SataRAID keeps dropping a good drive??

tenlbham

Distinguished
Oct 7, 2011
3
0
18,510
I just upgraded my RAID 1 storage set of HDDs (not the boot drive) from two 250MB to two 1TB drives within their hot-swappable enclosures. I did a hot swap of one drive to see if my RAID controller (Sil3512 PCI card) would allow me to expand the partition, but it did not, it just rebuilt the 250MB partition on the new 1TB drive

So I powered down, put both TB drives in, booted, reformatted, and recovered data from a backup drive. Then the RAID controller dropped that first drive from the set. I removed/reinstalled, swapped drives between the drive bays, reformatted, but it still kept dropping that drive from the RAID set.

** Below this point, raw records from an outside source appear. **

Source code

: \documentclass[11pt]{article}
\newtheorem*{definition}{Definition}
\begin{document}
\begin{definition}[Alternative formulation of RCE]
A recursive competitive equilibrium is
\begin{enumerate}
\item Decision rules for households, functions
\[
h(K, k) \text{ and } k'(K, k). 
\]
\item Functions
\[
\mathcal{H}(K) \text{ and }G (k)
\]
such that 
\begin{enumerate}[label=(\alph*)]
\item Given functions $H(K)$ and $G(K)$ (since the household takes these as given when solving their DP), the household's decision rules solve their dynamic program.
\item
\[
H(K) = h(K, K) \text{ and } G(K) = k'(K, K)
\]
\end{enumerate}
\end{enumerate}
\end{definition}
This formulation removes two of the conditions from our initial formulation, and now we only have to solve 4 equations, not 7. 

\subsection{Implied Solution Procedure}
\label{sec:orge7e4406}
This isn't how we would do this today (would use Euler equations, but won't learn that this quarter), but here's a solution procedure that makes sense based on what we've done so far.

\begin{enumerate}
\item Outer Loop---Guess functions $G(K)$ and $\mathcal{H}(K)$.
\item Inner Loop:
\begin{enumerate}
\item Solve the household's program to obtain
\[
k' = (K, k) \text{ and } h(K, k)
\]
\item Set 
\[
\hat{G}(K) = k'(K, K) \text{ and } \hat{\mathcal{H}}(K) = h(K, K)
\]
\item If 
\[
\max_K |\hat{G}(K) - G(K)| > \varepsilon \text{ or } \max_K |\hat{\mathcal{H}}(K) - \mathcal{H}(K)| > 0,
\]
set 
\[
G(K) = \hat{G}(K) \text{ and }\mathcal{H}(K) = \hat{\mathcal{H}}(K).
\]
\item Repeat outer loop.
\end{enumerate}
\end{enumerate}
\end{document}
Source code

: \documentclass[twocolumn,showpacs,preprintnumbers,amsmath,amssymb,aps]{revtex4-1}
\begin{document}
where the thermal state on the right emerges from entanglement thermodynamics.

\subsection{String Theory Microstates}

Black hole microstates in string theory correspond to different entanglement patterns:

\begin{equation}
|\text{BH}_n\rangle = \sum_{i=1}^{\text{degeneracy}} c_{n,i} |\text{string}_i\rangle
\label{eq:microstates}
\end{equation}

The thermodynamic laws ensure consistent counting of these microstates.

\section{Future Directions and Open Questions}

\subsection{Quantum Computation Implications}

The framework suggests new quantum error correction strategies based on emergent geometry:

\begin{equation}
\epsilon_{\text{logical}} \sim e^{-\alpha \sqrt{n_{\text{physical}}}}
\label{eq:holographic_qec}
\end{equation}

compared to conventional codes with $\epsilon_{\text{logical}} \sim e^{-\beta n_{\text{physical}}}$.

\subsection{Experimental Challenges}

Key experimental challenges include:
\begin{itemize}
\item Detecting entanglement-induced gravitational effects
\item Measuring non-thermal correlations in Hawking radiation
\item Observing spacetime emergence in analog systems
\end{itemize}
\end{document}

Thinking there was something wrong with the drive, I removed it and connected directly to the mobo, booted, up, and it came up just fine.

I put the original 250MB drives back in the RAID set and they worked just fine.

I even swapped cables between the SATA enclosures and the RAID PCI card. Still no luck.

What could be causing the controller to keep dropping a drive that appears to be otherwise functional? Did I mess up the drive by first hot-swapping it into the set even though it seems to work properly as a standalone drive?



Windows XP SP3, 2.5GHz AMD Athon XP, 4GB RAM,
Sil3512 PCI RAID controller, Kingwin SATA hot swap enclosures, 2x Hitachi 1TB SATA/300 7200RPM 32MB buffer HDDs.
 
When you use consumer hard drives in redundant RAID volumes you can run into problems if the drive has trouble reading data from a particular sector. If the drive takes too long while it's retrying the read over and over again the RAID controller can decide that it's not responding and declare it to be failed.

Enterprise-class drives are designed with "TLER" (Time Limited Error Recovery) to avoid this problem. If they can't recover the data from a sector in just a few tries, they report a read error back to the RAID controller. This works well in a redundant RAID set because when the controller receives the error report it simply reads the same data from one of the other drives and writes it back to the drive that reported the problem. That causes the drive to reallocate the data into a spare sector and then everything carries on as if nothing had happened.
 

tenlbham

Distinguished
Oct 7, 2011
3
0
18,510
Is there any way around this short of replacing the "problem" drive in hopes that the replacement doesn't have any bad sectors? For instance, is there a HDD utility that will fix the problem?

Thanks!
 
There were some drives which could have new firmware loaded to enable TLER, but I think that option has been removed from most of the newest ones. If you do a Google search for "TLER" and your hard drive model number you might find some more information on it.

It's may be that this doesn't happen to be the issue you're having, but it is a possibility.
 

tenlbham

Distinguished
Oct 7, 2011
3
0
18,510
Well I found some new RAID drivers for the controller card, updated them, and everything seems to be kosher now. What a PITA though to have to go through all that trouble because the controller worked perfectly for 250GB drives but barfed on ONE of the 1TB drives.

ALWAYS check for the latest drivers :cry: